The natural leader of the group was Robert A. Woods. He had
recently returned from a residence in Toynbee Hall, London, to
open Andover House in Boston, and had just issued a book, "English
Social Movements," in which he had gathered together and focused
the many forms of social endeavor preceding and contemporaneous
with the English Settlements. There were Miss Vida D. Scudder and
Miss Helena Dudley from the College Settlement Association, Miss
Julia C. Lathrop and myself from Hull-House. Some of us had
numbered our years as far as thirty, and we all carefully avoided
the extravagance of statement which characterizes youth, and yet I
doubt if anywhere on the continent that summer could have been
found a group of people more genuinely interested in social
development or more sincerely convinced that they had found a clue
by which the conditions in crowded cities might be understood and
the agencies for social betterment developed.

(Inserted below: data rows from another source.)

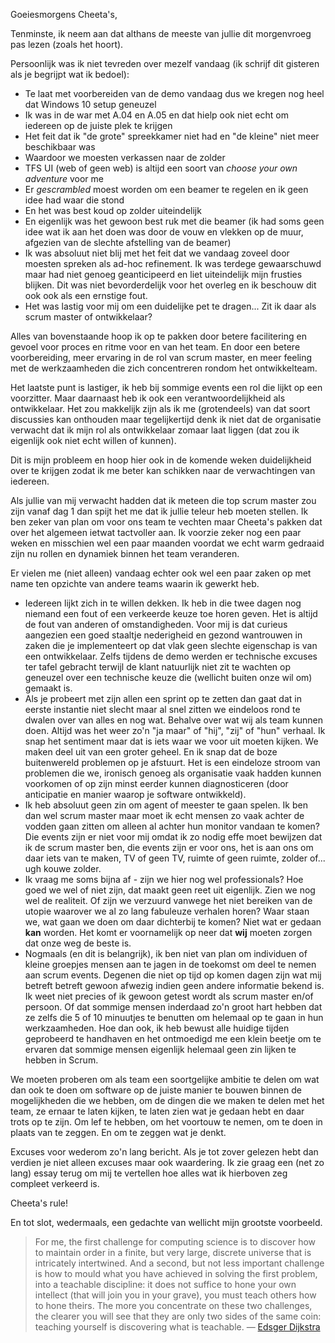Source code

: Goeiesmorgens Cheeta's,

Tenminste, ik neem aan dat althans de meeste van jullie dit morgenvroeg pas lezen (zoals het hoort).

Persoonlijk was ik niet tevreden over mezelf vandaag (ik schrijf dit gisteren als je begrijpt wat ik bedoel):

* Te laat met voorbereiden van de demo vandaag dus we kregen nog heel dat Windows 10 setup geneuzel
* Ik was in de war met A.04 en A.05 en dat hielp ook niet echt om iedereen op de juiste plek te krijgen
* Het feit dat ik "de grote" spreekkamer niet had en "de kleine" niet meer beschikbaar was
* Waardoor we moesten verkassen naar de zolder
* TFS UI (web of geen web) is altijd een soort van *choose your own adventure* voor me
* Er *gescrambled* moest worden om een beamer te regelen en ik geen idee had waar die stond
* En het was best koud op zolder uiteindelijk
* En eigenlijk was het gewoon best ruk met die beamer (ik had soms geen idee wat ik aan het doen was door de vouw en vlekken op de muur, afgezien van de slechte afstelling van de beamer)
* Ik was absoluut niet blij met het feit dat we vandaag zoveel door moesten spreken als ad-hoc refinement. Ik was terdege gewaarschuwd maar had niet genoeg geanticipeerd en liet uiteindelijk mijn frusties blijken. Dit was niet bevorderdelijk voor het overleg en ik beschouw dit ook ook als een ernstige fout.
* Het was lastig voor mij om een duidelijke pet te dragen... Zit ik daar als scrum master of ontwikkelaar?

Alles van bovenstaande hoop ik op te pakken door betere facilitering en gevoel voor proces en ritme voor en van het team. En door een betere voorbereiding, meer ervaring in de rol van scrum master, en meer feeling met de werkzaamheden die zich concentreren rondom het ontwikkelteam. 

Het laatste punt is lastiger, ik heb bij sommige events een rol die lijkt op een voorzitter. Maar daarnaast heb ik ook een verantwoordelijkheid als ontwikkelaar. Het zou makkelijk zijn als ik me (grotendeels) van dat soort discussies kan onthouden maar tegelijkertijd denk ik niet dat de organisatie verwacht dat ik mijn rol als ontwikkelaar zomaar laat liggen (dat zou ik eigenlijk ook niet echt willen of kunnen). 

Dit is mijn probleem en hoop hier ook in de komende weken duidelijkheid over te krijgen zodat ik me beter kan schikken naar de verwachtingen van iedereen.

Als jullie van mij verwacht hadden dat ik meteen die top scrum master zou zijn vanaf dag 1 dan spijt het me dat ik jullie teleur heb moeten stellen. Ik ben zeker van plan om voor ons team te vechten maar Cheeta's pakken dat over het algemeen ietwat tactvoller aan. Ik voorzie zeker nog een paar weken en misschien wel een paar maanden voordat we echt warm gedraaid zijn nu rollen en dynamiek binnen het team veranderen.

Er vielen me (niet alleen) vandaag echter ook wel een paar zaken op met name ten opzichte van andere teams waarin ik gewerkt heb.
* Iedereen lijkt zich in te willen dekken. Ik heb in die twee dagen nog niemand een fout of een verkeerde keuze toe horen geven. Het is altijd de fout van anderen of omstandigheden. Voor mij is dat curieus aangezien een goed staaltje nederigheid en gezond wantrouwen in zaken die je implementeert op dat vlak geen slechte eigenschap is van een ontwikkelaar. Zelfs tijdens de demo werden er technische excuses ter tafel gebracht terwijl de klant natuurlijk niet zit te wachten op geneuzel over een technische keuze die (wellicht buiten onze wil om) gemaakt is. 
* Als je probeert met zijn allen een sprint op te zetten dan gaat dat in eerste instantie niet slecht maar al snel zitten we eindeloos rond te dwalen over van alles en nog wat. Behalve over wat wij als team kunnen doen. Altijd was het weer zo'n "ja maar" of "hij", "zij" of "hun" verhaal. Ik snap het sentiment maar dat is iets waar we voor uit moeten kijken. We maken deel uit van een groter geheel. En ik snap dat de boze buitenwereld problemen op je afstuurt. Het is een eindeloze stroom van problemen die we, ironisch genoeg als organisatie vaak hadden kunnen voorkomen of op zijn minst eerder kunnen diagnosticeren (door anticipatie en manier waarop je software ontwikkeld).
* Ik heb absoluut geen zin om agent of meester te gaan spelen. Ik ben dan wel scrum master maar moet ik echt mensen zo vaak achter de vodden gaan zitten om alleen al achter hun monitor vandaan te komen? Die events zijn er niet voor mij omdat ik zo nodig effe moet bewijzen dat ik de scrum master ben, die events zijn er voor ons, het is aan ons om daar iets van te maken, TV of geen TV, ruimte of geen ruimte, zolder of... ugh kouwe zolder.
* Ik vraag me soms bijna af - zijn we hier nog wel professionals? Hoe goed we wel of niet zijn, dat maakt geen reet uit eigenlijk. Zien we nog wel de realiteit. Of zijn we verzuurd vanwege het niet bereiken van de utopie waarover we al zo lang fabuleuze verhalen horen? Waar staan we, wat gaan we doen om daar dichterbij te komen? Niet wat er gedaan **kan** worden. Het komt er voornamelijk op neer dat **wij** moeten zorgen dat onze weg de beste is.
* Nogmaals (en dit is belangrijk), ik ben niet van plan om individuen of kleine groepjes mensen aan te jagen in de toekomst om deel te nemen aan scrum events. Degenen die niet op tijd op komen dagen zijn wat mij betreft betreft gewoon afwezig indien geen andere informatie bekend is. Ik weet niet precies of ik gewoon getest wordt als scrum master en/of persoon. Of dat sommige mensen inderdaad zo'n groot hart hebben dat ze zelfs die 5 of 10 minuutjes te benutten om helemaal op te gaan in hun werkzaamheden. Hoe dan ook, ik heb bewust alle huidige tijden geprobeerd te handhaven en het ontmoedigd me een klein beetje om te ervaren dat sommige mensen eigenlijk helemaal geen zin lijken te hebben in Scrum.

We moeten proberen om als team een soortgelijke ambitie te delen om wat dan ook te doen om software op de juiste manier te bouwen binnen de mogelijkheden die we hebben, om de dingen die we maken te delen met het team, ze ernaar te laten kijken, te laten zien wat je gedaan hebt en daar trots op te zijn. Om lef te hebben, om het voortouw te nemen, om te doen in plaats van te zeggen. En om te zeggen wat je denkt.

Excuses voor wederom zo'n lang bericht. Als je tot zover gelezen hebt dan verdien je niet alleen excuses maar ook waardering. Ik zie graag een (net zo lang) essay terug om mij te vertellen hoe alles wat ik hierboven zeg compleet verkeerd is.

Cheeta's rule!

En tot slot, wedermaals, een gedachte van wellicht mijn grootste voorbeeld.

> For me, the first challenge for computing science is to discover how to maintain order in a finite, but very large, discrete universe that is intricately intertwined. And a second, but not less important challenge is how to mould what you have achieved in solving the first problem, into a teachable discipline: it does not suffice to hone your own intellect (that will join you in your grave), you must teach others how to hone theirs. The more you concentrate on these two challenges, the clearer you will see that they are only two sides of the same coin: teaching yourself is discovering what is teachable. &#8212; [Edsger Dijkstra](https://en.wikiquote.org/wiki/Edsger_W._Dijkstra)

We were all careful to avoid saying that we had found a "life
work," perhaps with an instinctive dread of expending all our
energy in vows of constancy, as so often happens; and yet it is
interesting to note that of all the people whom I have recalled as
the enthusiasts at that little conference have remained attached to
Settlements in actual residence for longer or shorter periods each
year during the eighteen years that have elapsed since then,
although they have also been closely identified as publicists or
governmental officials with movements outside.